Slashing benefits in Northern Ireland risks returning to the failed policies of Margaret Thatcher, the social development minister has said.
Coalition reforms would leave those most in need of welfare out in the cold, Alex Attwood added.
Work and Pensions Secretary Iain Duncan Smith insisted nobody would suffer reduced benefits because of the introduction of a universal credit replacing several payments including Job Seekers' Allowance. But Mr Attwood disagreed, saying: "They have been slashing benefits and that has been presented as reform. That is not reform, that is going back to the failed politics of the past and the policies of Thatcher."
Tough new welfare rules will strip unemployed claimants of their benefits for up to three years if they refuse the opportunity to work.
Unemployed people who turn down offers of work, refuse to apply for appropriate jobs or fail to turn up for mandatory community work will lose their £65-a-week Job Seekers' Allowance (JSA), said Prime Minister David Cameron.
The measure, included in the Welfare Reform White Paper being published today by the Work and Pensions Secretary, is intended to be in place before 2013 in an effort to cut the bill for JSA, which is claimed by 1.5 million people.
The allowance will be removed for three months on a first offence, six months the second time and three years on the third breach of the new rules. JobCentre advisers are expected to have the power to strip errant jobseekers of JSA and there will be no right of appeal, officials said. Mr Cameron said the changes would create "clear responsibilities and clear incentives for those on benefit to take steps towards getting back to work wherever it's feasible for them to do so".

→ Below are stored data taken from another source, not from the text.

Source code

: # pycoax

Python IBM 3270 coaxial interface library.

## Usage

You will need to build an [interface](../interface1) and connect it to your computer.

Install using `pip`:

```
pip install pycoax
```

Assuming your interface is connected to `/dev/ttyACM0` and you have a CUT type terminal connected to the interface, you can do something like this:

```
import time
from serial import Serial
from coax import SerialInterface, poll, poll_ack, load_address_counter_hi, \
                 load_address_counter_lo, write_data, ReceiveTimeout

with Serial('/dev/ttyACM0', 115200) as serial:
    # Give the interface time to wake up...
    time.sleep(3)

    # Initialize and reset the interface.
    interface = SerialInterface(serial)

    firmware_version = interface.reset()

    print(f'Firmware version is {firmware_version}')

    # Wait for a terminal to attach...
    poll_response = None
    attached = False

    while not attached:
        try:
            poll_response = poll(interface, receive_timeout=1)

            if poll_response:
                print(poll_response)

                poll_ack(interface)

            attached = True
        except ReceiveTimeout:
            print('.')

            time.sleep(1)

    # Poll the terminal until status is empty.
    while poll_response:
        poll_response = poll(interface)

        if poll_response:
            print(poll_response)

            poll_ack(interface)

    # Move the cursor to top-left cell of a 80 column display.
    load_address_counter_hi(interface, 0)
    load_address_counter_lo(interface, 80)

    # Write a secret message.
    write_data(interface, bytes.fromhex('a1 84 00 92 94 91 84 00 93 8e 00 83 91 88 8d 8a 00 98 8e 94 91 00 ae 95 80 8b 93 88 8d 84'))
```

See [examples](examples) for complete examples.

Job advisers already have the power to remove JSA for up to 26 weeks from people who fail to take up offers of employment, but the sanction is very rarely applied. Government sources said it would be the presumption that the benefit would be forfeited in cases of breach in all but exceptional cases, where compelling reasons were provided for failing to take up work.
Those losing income from JSA will be able to apply for a hardship allowance, worth 60% to 70% of the benefit (around £39 to £44 a week), but this is not expected to be available in many cases. The universal credit also aims to increase the amount of earnings people can have without losing benefits and create an incentive for people to start working again.
Mr Attwood said he wanted to protect the principle of parity whereby benefits were paid directly from Great Britain, which meant he would be under pressure to introduce identical reforms, but the SDLP MLA argued Northern Ireland's shortage of jobs and emergence from conflict meant it should be treated as a special case. Last year, £4.2 billion was claimed in benefit from Westminster.